President Barack Obama made a media splash four years ago when he became the first president to declare he would publicly release the names of people who came to visit the White House, whether for official business or pleasure.
But the recent scandal over ex-CIA Director David Petraeus’ extramarital affair has exposed the limitations of both the Obama White House’s promise and its practice.
The two women at the center of the controversy – biographer Paula Broadwell who had the affair and Petraeus friend Jill Kelley whose complaint to the FBI about harassing emails uncovered the scandal – visited the White House a total of five times since Obama took office. And none of their visits was in the publicly released database at the time the scandal broke.
The White House offers several explanations. First, all three of Kelley’s visits were in the last three months and the White House typically has a 90-day lag on disclosing visits.
Officials said Broadwell’s first visit to the executive mansion occurred during Obama’s first eight months in office in 2009, a period during which the president had not yet agreed to release the records as a way of settling a lawsuit from a citizen watchdog group.
But Broadwell’s second visit to the White House in 2011 exposes a loophole in the Obama administration’s disclosure commitment that previously escaped much scrutiny. The biographer was invited to a briefing along with about 20 others – many of them from think tanks – for a preview of an Obama speech on Afghanistan.
White House officials said that visit wasn’t disclosed for national security reasons, an explanation that troubles the very disclosure advocates who fought for the release of the visitor logs in the first place.
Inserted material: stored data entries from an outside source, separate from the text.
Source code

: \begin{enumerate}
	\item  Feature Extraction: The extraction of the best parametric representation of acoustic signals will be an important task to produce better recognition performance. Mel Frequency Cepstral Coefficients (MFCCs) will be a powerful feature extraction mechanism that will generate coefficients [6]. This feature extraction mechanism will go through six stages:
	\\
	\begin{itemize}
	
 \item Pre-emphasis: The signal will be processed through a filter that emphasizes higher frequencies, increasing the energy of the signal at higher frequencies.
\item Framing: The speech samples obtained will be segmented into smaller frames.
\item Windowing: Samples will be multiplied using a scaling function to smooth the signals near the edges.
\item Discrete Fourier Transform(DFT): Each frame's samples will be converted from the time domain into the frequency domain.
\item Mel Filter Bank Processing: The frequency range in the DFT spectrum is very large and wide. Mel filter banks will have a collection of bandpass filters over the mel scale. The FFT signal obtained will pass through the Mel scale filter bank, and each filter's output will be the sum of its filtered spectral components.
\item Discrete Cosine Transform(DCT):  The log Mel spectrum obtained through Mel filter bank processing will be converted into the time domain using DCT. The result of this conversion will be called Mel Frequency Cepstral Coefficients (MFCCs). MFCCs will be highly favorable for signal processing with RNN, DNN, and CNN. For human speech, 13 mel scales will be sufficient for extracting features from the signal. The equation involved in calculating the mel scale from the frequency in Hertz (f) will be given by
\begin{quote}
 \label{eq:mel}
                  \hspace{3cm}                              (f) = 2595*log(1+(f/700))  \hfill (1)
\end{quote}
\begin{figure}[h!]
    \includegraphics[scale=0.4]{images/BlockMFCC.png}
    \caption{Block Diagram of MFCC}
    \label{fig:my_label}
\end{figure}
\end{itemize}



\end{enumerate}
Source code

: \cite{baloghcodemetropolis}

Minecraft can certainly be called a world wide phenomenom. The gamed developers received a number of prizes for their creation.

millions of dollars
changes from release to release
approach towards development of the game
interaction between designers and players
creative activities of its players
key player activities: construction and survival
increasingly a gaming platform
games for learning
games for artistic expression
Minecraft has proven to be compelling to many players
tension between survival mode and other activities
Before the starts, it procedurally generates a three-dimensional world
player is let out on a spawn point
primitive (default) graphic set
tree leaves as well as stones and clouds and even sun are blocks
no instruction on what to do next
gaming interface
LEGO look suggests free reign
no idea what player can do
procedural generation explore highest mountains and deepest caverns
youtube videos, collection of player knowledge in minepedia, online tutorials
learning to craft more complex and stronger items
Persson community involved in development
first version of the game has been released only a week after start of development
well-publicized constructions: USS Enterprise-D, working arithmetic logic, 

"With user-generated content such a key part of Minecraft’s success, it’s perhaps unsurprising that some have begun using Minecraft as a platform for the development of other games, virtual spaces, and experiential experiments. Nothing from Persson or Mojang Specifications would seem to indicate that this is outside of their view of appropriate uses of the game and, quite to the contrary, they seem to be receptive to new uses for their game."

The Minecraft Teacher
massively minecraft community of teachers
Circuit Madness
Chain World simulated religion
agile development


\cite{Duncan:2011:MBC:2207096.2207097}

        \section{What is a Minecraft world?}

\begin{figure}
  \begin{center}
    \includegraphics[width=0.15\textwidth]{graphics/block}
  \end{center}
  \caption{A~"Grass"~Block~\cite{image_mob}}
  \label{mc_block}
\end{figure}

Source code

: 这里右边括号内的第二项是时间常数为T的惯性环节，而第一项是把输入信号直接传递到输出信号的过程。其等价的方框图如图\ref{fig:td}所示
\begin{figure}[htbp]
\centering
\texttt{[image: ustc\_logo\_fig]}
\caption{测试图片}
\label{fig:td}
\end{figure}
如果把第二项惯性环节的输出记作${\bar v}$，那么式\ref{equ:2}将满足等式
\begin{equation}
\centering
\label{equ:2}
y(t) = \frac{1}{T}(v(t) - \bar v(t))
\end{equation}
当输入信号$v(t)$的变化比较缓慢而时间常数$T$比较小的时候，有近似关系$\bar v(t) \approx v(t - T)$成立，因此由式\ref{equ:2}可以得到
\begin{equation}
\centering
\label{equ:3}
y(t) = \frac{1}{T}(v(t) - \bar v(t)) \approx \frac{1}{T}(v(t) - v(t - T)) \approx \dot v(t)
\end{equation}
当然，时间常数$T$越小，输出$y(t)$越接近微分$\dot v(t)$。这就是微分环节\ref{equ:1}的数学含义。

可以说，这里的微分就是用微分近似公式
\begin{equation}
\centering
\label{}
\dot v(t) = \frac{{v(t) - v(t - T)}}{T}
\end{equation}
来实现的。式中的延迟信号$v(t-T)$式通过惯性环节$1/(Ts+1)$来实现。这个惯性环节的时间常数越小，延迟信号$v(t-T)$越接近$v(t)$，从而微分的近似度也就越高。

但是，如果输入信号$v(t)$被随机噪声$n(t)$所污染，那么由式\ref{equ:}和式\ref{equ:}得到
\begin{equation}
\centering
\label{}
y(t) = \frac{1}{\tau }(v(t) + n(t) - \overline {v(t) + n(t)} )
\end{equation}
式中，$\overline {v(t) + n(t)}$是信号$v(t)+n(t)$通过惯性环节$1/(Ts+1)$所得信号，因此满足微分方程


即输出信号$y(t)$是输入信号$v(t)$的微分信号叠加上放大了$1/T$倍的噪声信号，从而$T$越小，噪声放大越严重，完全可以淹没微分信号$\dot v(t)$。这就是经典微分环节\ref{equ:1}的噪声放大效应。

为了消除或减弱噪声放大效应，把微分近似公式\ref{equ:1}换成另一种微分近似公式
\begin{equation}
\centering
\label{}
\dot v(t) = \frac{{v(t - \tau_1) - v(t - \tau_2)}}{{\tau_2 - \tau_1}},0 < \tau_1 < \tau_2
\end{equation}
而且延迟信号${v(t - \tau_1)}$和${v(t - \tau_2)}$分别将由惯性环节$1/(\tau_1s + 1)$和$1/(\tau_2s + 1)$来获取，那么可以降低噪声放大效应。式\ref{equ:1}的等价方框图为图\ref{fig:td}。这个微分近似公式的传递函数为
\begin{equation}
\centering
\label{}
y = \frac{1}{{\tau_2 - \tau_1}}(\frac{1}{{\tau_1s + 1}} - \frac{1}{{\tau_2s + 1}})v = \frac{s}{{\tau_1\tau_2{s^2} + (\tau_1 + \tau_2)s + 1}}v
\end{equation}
The second Broadwell visit “does appear problematic,” said Melanie Sloan, head of the nonpartisan watchdog group Citizens for Responsibility and Ethics in Washington (CREW), which filed the original lawsuit that nudged Obama to disclose the visitor logs. “As part of the settlement of our lawsuit, CREW agreed that certain visits that implicated national security could be withheld. It was our understanding, however, that this would be narrowly construed.
“If the White House is interpreting the exception to allow it to exclude from disclosure a briefing for a group of 20, including individuals who work for think tanks, this is a much broader reading than we ever anticipated. It suggests the exception may be swallowing the rule,” said Sloan, who served as a Justice Department prosecutor during the Clinton years and as a Democratic congressional lawyer before that.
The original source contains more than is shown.